Argon gas permeability was measured by the pore pressure oscillation technique through an open fracture parallel to lamination of sample 4.
| Effective pressure (MPa) | 5 | 15 | 25 | 35 | 45 |
|---|---|---|---|---|---|
| test 1 (m2) | 1.4 × 10−18 | 7.8 × 10−19 | |||
| test 2 (m2) | 1.9 × 10−18 | 6.3 × 10−19 | 2.5 × 10−19 | ||
| test 3 (m2) | 4.7 × 10−19 | 2.2 × 10−19 | 7.4 × 10−20 | 1.6 × 10−20 | |
| test 4 (m2) | 1.1 × 10−19 | 4.4 × 10−20 | 1.8 × 10−20 | 4.0 × 10−21 |
Measurements were taken continuously while the confining pressure was increased at 10 MPa increments from 10 MPa to 50 MPa. Pore pressure was set at 5 MPa with a 1 MPa oscillation amplitude at 1 hour wavelengths. The sample was left in the apparatus overnight at 5 MPa effective pressure between tests 1, 2 and 3. The sample was extracted from the apparatus after test 3 and reloaded for a 4th test.
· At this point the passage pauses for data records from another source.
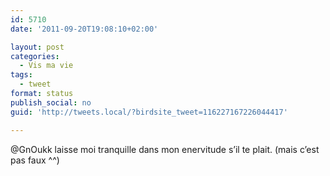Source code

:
 ```yaml
---
id: 5710
date: '2011-09-20T19:08:10+02:00'

layout: post
categories:
  - Vis ma vie
tags:
  - tweet
format: status
publish_social: no
guid: 'http://tweets.local/?birdsite_tweet=116227167226044417'

---
```


@GnOukk laisse moi tranquille dans mon enervitude s’il te plait. (mais c’est pas faux ^^)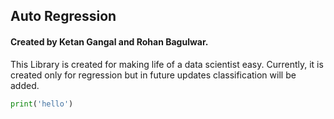 ## Auto Regression 
#### Created by Ketan Gangal and Rohan Bagulwar.

This Library is created for making life of a data scientist easy. 
Currently, it is created only for regression but in future updates classification will be added.

```python
print('hello')
```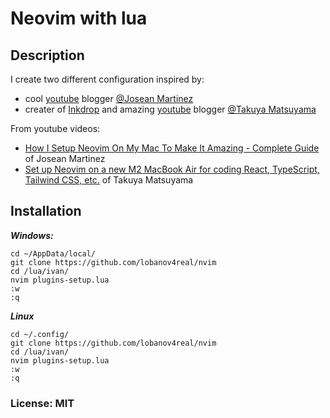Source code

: # Neovim with lua
  
## Description  
I create two different configuration inspired by:
- cool [youtube](https://www.youtube.com/@joseanmartinez) blogger [@Josean Martinez](https://github.com/josean-dev)  
- creater of [Inkdrop](https://www.inkdrop.app/) and amazing [youtube](https://www.youtube.com/@devaslife) blogger [@Takuya Matsuyama](https://github.com/craftzdog)  
  
From youtube videos:  
- [How I Setup Neovim On My Mac To Make It Amazing - Complete Guide](https://www.youtube.com/watch?v=vdn_pKJUda8&t=1s) of Josean Martinez  
- [Set up Neovim on a new M2 MacBook Air for coding React, TypeScript, Tailwind CSS, etc.](https://www.youtube.com/watch?v=ajmK0ZNcM4Q&t=372s) of Takuya Matsuyama  
 
## Installation
  
***Windows:***  
```  
cd ~/AppData/local/
git clone https://github.com/lobanov4real/nvim
cd /lua/ivan/
nvim plugins-setup.lua
:w
:q
``` 
  
***Linux***  
```
cd ~/.config/
git clone https://github.com/lobanov4real/nvim
cd /lua/ivan/
nvim plugins-setup.lua
:w
:q
```
  
### License: MIT 
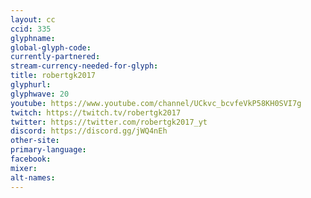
 ```yaml
---
layout: cc
ccid: 335
glyphname: 
global-glyph-code: 
currently-partnered: 
stream-currency-needed-for-glyph: 
title: robertgk2017
glyphurl: 
glyphwave: 20
youtube: https://www.youtube.com/channel/UCkvc_bcvfeVkP58KH0SVI7g
twitch: https://twitch.tv/robertgk2017
twitter: https://twitter.com/robertgk2017_yt
discord: https://discord.gg/jWQ4nEh
other-site: 
primary-language: 
facebook: 
mixer: 
alt-names: 
---
```


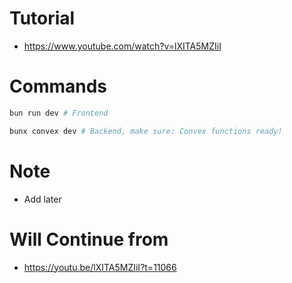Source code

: # Tutorial
  - https://www.youtube.com/watch?v=lXITA5MZIiI

# Commands

```bash
bun run dev # Frontend
```

```bash
bunx convex dev # Backend, make sure: Convex functions ready!
```

# Note
  - Add later

# Will Continue from
  - https://youtu.be/lXITA5MZIiI?t=11066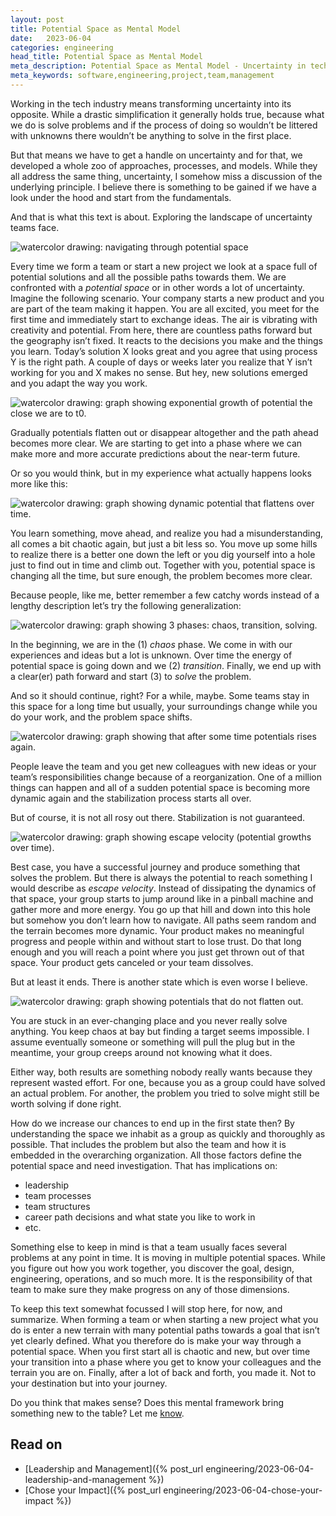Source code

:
 ```yaml
---
layout: post
title: Potential Space as Mental Model
date:   2023-06-04
categories: engineering
head_title: Potential Space as Mental Model
meta_description: Potential Space as Mental Model - Uncertainty in tech organizations.
meta_keywords: software,engineering,project,team,management
---
```


Working in the tech industry means transforming uncertainty into its opposite. While a drastic simplification it generally holds true, because what we do is solve problems and if the process of doing so wouldn’t be littered with unknowns there wouldn’t be anything to solve in the first place.

But that means we have to get a handle on uncertainty and for that, we developed a whole zoo of approaches, processes, and models. While they all address the same thing, uncertainty, I somehow miss a discussion of the underlying principle. I believe there is something to be gained if we have a look under the hood and start from the fundamentals.

And that is what this text is about. Exploring the landscape of uncertainty teams face.

![watercolor drawing: navigating through potential space](/assets/img/potential_space.jpeg)

Every time we form a team or start a new project we look at a space full of potential solutions and all the possible paths towards them. We are confronted with a *potential space* or in other words a lot of uncertainty. Imagine the following scenario. Your company starts a new product and you are part of the team making it happen. You are all excited, you meet for the first time and immediately start to exchange ideas. The air is vibrating with creativity and potential. From here, there are countless paths forward but the geography isn’t fixed. It reacts to the decisions you make and the things you learn. Today’s solution X looks great and you agree that using process Y is the right path. A couple of days or weeks later you realize that Y isn’t working for you and X makes no sense. But hey, new solutions emerged and you adapt the way you work.

![watercolor drawing: graph showing exponential growth of potential the close we are to t0.](/assets/img/potential_line.jpeg)

Gradually potentials flatten out or disappear altogether and the path ahead becomes more clear. We are starting to get into a phase where we can make more and more accurate predictions about the near-term future.

Or so you would think, but in my experience what actually happens looks more like this:

![watercolor drawing: graph showing dynamic potential that flattens over time.](/assets/img/potential_graph_0.jpeg)

You learn something, move ahead, and realize you had a misunderstanding, all comes a bit chaotic again, but just a bit less so. You move up some hills to realize there is a better one down the left or you dig yourself into a hole just to find out in time and climb out. Together with you, potential space is changing all the time, but sure enough, the problem becomes more clear.

Because people, like me, better remember a few catchy words instead of a lengthy description let’s try the following generalization:

![watercolor drawing: graph showing 3 phases: chaos, transition, solving.](/assets/img/potential_graph_1.jpeg)

In the beginning, we are in the (1) *chaos* phase. We come in with our experiences and ideas but a lot is unknown. Over time the energy of potential space is going down and we (2) *transition*. Finally, we end up with a clear(er) path forward and start (3) to *solve* the problem.

And so it should continue, right? For a while, maybe. Some teams stay in this space for a long time but usually, your surroundings change while you do your work, and the problem space shifts.

![watercolor drawing: graph showing that after some time potentials rises again.](/assets/img/potential_graph_2.jpeg)

People leave the team and you get new colleagues with new ideas or your team’s responsibilities change because of a reorganization. One of a million things can happen and all of a sudden potential space is becoming more dynamic again and the stabilization process starts all over.

But of course, it is not all rosy out there. Stabilization is not guaranteed.

![watercolor drawing: graph showing escape velocity (potential growths over time).](/assets/img/potential_graph_4.jpeg)

Best case, you have a successful journey and produce something that solves the problem. But there is always the potential to reach something I would describe as *escape velocity*. Instead of dissipating the dynamics of that space, your group starts to jump around like in a pinball machine and gather more and more energy. You go up that hill and down into this hole but somehow you don’t learn how to navigate. All paths seem random and the terrain becomes more dynamic. Your product makes no meaningful progress and people within and without start to lose trust. Do that long enough and you will reach a point where you just get thrown out of that space. Your product gets canceled or your team dissolves.

But at least it ends. There is another state which is even worse I believe.

![watercolor drawing: graph showing potentials that do not flatten out.](/assets/img/potential_graph_3.jpeg)

You are stuck in an ever-changing place and you never really solve anything. You keep chaos at bay but finding a target seems impossible. I assume eventually someone or something will pull the plug but in the meantime, your group creeps around not knowing what it does.

Either way, both results are something nobody really wants because they represent wasted effort. For one, because you as a group could have solved an actual problem. For another, the problem you tried to solve might still be worth solving if done right.

How do we increase our chances to end up in the first state then? By understanding the space we inhabit as a group as quickly and thoroughly as possible. That includes the problem but also the team and how it is embedded in the overarching organization. All those factors define the potential space and need investigation. That has implications on:

* leadership
* team processes
* team structures
* career path decisions and what state you like to work in
* etc.

Something else to keep in mind is that a team usually faces several problems at any point in time. It is moving in multiple potential spaces. While you figure out how you work together, you discover the goal, design, engineering, operations, and so much more. It is the responsibility of that team to make sure they make progress on any of those dimensions.

To keep this text somewhat focussed I will stop here, for now, and summarize. When forming a team or when starting a new project what you do is enter a new terrain with many potential paths towards a goal that isn’t yet clearly defined. What you therefore do is make your way through a potential space. When you first start all is chaotic and new, but over time your transition into a phase where you get to know your colleagues and the terrain you are on. Finally, after a lot of back and forth, you made it. Not to your destination but into your journey.

Do you think that makes sense? Does this mental framework bring something new to the table? Let me [know](/imprint.html).

## Read on
* [Leadership and Management]({% post_url engineering/2023-06-04-leadership-and-management %})
* [Chose your Impact]({% post_url engineering/2023-06-04-chose-your-impact %})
Figure 4Two-dimensional fracture analyses using FracPaQ[58]. Clay-rich layer (a) and silt-rich layer (b) from sample 2 with X-ray CT image overlain with FracPaQ image analyses from binary porous phase image. Orientation rose diagram (c,d) and length versus angle (e) results for each layer (clay-rich layer = green; silt-rich layer = blue).
Figure 5TauFactor[48] three-dimensional tortuosity factor analyses. Detailed results are provided in the supplementary material (Table S1). (a) Section of binary volume (black = porous volume; white = non-porous volume) in a schematic of tortuosity factor analysis with constant base axes and increasing the unit length of the test axis at 10% proportions. (b) Plot of average tortuosity factors for nano- and micro-CT volumes. (c) Porous phase volume percent comparison from 3 to 20% using the nano-CT volume along the bedding-parallel axes. Red star at the end of 3 and 5% tests is the point at which the computation failed. (d–g) Stacked 3D image of modelled interconnected pathways through clay-rich layer at micro- and nano-scale.
Figure 6Permeability hierarchy of shale gas wells from well to clay minerals. (a) Well access (k1) to shale gas reservoir with stimulated hydro-fracture network. (b) Propped (k2) and unpropped (k3) fracture network connected to well with mm-scale pore distribution background from QEMSCAN results. (c) Inter-fracture lamination and mineral-scale fabric-controlled permeability (k4&5) with micron-scale pore distribution background from QEMSCAN results and mineral distribution scans from micro-CT results.